# What is being asked:
Work out how many lines in the listing below include the word "more"; answer with the number alone.

# Data extract:
┌────────

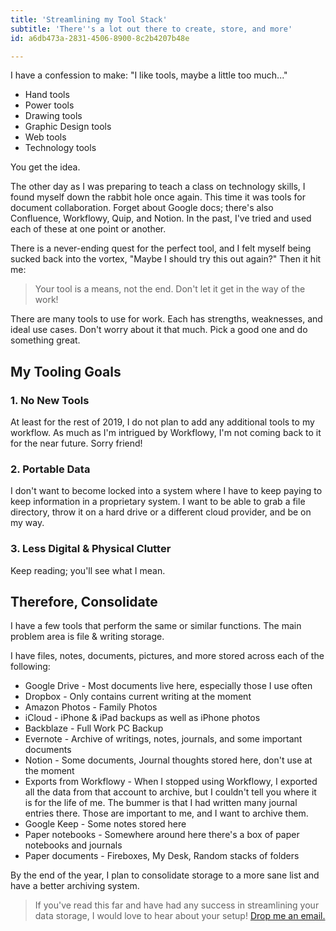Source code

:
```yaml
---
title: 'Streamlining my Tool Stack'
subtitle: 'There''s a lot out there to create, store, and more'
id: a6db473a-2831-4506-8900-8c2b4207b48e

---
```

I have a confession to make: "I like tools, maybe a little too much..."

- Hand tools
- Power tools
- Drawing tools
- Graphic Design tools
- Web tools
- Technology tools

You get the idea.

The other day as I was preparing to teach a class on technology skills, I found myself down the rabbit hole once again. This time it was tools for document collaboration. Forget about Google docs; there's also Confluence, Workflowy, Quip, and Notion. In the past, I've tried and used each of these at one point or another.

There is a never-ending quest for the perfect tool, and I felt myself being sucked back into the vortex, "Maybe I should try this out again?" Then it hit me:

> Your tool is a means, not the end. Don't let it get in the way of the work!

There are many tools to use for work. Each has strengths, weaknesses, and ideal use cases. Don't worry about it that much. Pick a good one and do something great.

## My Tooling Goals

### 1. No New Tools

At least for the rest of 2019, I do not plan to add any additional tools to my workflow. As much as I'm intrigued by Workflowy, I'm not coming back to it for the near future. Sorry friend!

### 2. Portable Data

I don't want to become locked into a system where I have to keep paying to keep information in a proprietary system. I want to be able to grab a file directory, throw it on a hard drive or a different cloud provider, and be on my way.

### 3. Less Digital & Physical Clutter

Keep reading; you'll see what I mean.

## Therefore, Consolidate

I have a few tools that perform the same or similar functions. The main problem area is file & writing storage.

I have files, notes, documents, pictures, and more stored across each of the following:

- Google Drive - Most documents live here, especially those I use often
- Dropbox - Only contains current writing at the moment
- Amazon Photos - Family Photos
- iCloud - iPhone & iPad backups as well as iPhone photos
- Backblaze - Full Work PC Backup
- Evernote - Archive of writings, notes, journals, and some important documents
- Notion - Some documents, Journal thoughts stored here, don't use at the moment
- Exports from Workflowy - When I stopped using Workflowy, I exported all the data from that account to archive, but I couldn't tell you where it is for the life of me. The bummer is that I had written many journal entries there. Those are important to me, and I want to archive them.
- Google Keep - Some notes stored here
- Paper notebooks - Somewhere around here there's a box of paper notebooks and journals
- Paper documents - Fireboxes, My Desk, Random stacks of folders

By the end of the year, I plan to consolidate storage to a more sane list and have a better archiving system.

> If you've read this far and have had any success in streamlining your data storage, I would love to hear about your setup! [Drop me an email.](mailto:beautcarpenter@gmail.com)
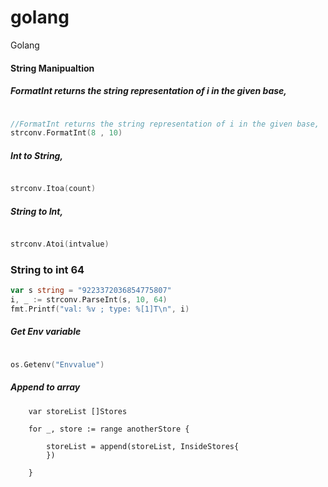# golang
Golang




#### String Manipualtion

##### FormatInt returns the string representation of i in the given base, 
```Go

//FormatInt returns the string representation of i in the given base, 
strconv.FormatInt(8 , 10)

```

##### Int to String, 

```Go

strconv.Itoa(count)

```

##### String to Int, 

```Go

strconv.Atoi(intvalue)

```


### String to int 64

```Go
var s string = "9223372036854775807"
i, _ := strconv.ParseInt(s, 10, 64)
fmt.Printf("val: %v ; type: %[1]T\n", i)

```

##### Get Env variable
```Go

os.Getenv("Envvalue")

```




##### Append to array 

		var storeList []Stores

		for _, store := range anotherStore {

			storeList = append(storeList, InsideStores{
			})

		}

└────────
┌────────

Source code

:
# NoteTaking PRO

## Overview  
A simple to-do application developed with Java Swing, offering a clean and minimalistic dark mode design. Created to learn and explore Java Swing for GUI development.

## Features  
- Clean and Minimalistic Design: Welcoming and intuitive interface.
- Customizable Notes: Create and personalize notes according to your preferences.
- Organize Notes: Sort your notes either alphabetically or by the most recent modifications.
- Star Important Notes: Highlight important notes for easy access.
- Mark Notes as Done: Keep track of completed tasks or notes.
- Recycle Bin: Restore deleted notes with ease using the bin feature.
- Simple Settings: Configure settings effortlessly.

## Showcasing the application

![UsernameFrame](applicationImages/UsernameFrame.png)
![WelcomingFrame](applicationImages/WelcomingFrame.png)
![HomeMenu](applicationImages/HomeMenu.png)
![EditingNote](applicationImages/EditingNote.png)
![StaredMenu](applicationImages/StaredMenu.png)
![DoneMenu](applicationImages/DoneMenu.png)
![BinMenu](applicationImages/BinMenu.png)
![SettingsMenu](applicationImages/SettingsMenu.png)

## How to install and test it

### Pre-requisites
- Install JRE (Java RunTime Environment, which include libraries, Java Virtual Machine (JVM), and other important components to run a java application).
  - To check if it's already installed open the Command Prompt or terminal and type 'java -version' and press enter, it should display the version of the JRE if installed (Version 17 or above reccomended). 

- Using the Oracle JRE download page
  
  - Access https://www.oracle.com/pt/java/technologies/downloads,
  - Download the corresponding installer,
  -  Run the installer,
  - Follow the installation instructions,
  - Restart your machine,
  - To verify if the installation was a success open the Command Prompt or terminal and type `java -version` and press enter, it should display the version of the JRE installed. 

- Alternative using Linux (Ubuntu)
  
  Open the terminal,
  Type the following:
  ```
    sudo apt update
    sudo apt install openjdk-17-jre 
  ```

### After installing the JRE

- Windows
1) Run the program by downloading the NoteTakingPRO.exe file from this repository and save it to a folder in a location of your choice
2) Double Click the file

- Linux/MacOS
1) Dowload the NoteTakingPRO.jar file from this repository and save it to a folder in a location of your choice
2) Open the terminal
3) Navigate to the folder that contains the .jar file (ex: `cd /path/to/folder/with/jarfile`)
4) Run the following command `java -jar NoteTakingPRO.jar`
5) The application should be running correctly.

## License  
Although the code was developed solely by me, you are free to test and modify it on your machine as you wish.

└────────

# Answer space:
3